Fernando Henrique Cardoso tem que tomar cuidado para não repetir a trajetória de Carlos Lacerda
Fernando Henrique Cardoso está diminuindo com o correr dos anos. Não na mesma velocidade de José Serra, é certo, mas com constância.
Dona Rute faz falta? É possível. Talvez ela mitigasse o rancor com que a vaidade de FHC enfrenta a vantagem que Lula vai levando no duelo pelo tamanho na história do Brasil diante da posteridade.
A despeito da mídia em seu ultraconservadorismo, forma-se um consenso segundo o qual entre FHC e Lula foi este último quem realmente inovou no combate ao que é claramente o maior mal do Brasil: a miséria, decorrente da abjeta distribuição de renda.
FHC acabou com a inflação, e isso é uma conquista gigantesca. Mas em políticas sociais suas realizações foram pequenas, até porque ele estava cercado de economistas que as desprezavam.
Eram economistas profundamente influenciados pela Universidade de Chicago, dominada pelas ideias do Nobel Milton Friedman, um economista de repercussão mundial entre os anos 1970 e 2000.
Friedman demonizava as políticas sociais como esmolas, e defendia um Estado mínimo e desregulamentado. Reagan, nos Estados Unidos, e Thatcher, na Inglaterra, foram os maiores propagandistas do ideário de Friedman.
Vista na época de FHC como uma receita infalível para fortalecer economias, a doutrina friedmaniana se revelaria, com os anos, um fracasso colossal. Ela está na origem da crise econômica mundial que castiga a humanidade desde 2007.
Um pequeno grupo se beneficiou do friedmanismo, o chamado 1%, para usar a memorável expressão do movimento Ocupe Wall St. Mas os 99% restantes, como dizia meu Tio Lau, se estreparam.

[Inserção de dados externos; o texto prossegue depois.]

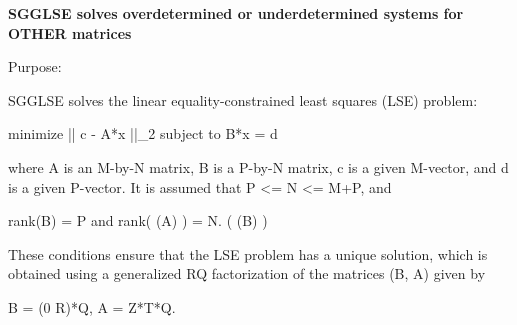 {\bfseries  S\+G\+G\+L\+S\+E solves overdetermined or underdetermined systems for O\+T\+H\+E\+R matrices} 

 \begin{DoxyParagraph}{Purpose\+: }
\begin{DoxyVerb} SGGLSE solves the linear equality-constrained least squares (LSE)
 problem:

         minimize || c - A*x ||_2   subject to   B*x = d

 where A is an M-by-N matrix, B is a P-by-N matrix, c is a given
 M-vector, and d is a given P-vector. It is assumed that
 P <= N <= M+P, and

          rank(B) = P and  rank( (A) ) = N.
                               ( (B) )

 These conditions ensure that the LSE problem has a unique solution,
 which is obtained using a generalized RQ factorization of the
 matrices (B, A) given by

    B = (0 R)*Q,   A = Z*T*Q.\end{DoxyVerb}
 
\end{DoxyParagraph}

FHC é filho de seu tempo. Ele estava engaiolado, como era tão comum nos dias em que foi presidente, dentro da crença de que o friedmanismo era o melhor caminho. Na verdade, o único. Nem os trabalhistas britânicos sob Tony Blair ousaram contestar os mandamentos Friedman, e consequentemente se movimentaram para a direita como se fossem discípulos de Thatcher.Só recentemente, sob a liderança renovadora de Ed Milliband, os trabalhistas voltaram para o centro-esquerda.
Lula chegou em outro momento. No início da década de 2 000 o modelo de Friedman começava já a estertorar. A iniquidade social se revelou insustentável. A maioria pilhada começou a protestar de forma cada vez mais intensa.
FHC não pecou lá para trás, porque o cenário era muito diferente. Seu governo seguiu placas que pareciam confiáveis. FHC fez, essencialmente, o que Reagan e Thatcher fizeram antes dele. Ele retomou, a rigor, o que Collor iniciara canhestramente. FHC teria que ser um gênio ou um profeta para enxergar, em sua presidência, os abismos para os quais o friedmanismo afinal conduziria.
Mas peca hoje, ao não entender – ou ao fingir não entender – o mundo que está aí. E então ele parece querer ser maior que Lula no grito. Alinha-se ao conservadorismo nacional para tentar recriar o cínico “Mar de Lama” que tanto contribuiu para o suicídio de Getúlio Vargas, em 1954.
FHC fala agora em “crise moral”, como se não tivesse feito coisas como se outorgar por meios obscuros um segundo mandato não previsto na Constituição.
A direita gosta, naturalmente. Mas isso não impede que FHC vá se aproximando de Carlos Lacerda, o mentor celerado do “Mar de Lama”, e mais tarde um personagem central no golpe militar de 1964.
Lacerda foi para a lata de lixo da história, merecidamente. Faça uma estátua para ele e ela será prontamente esculachada.
FHC ainda tem chance de não repetir a trajetória de Lacerda. Mas tem que se mexer.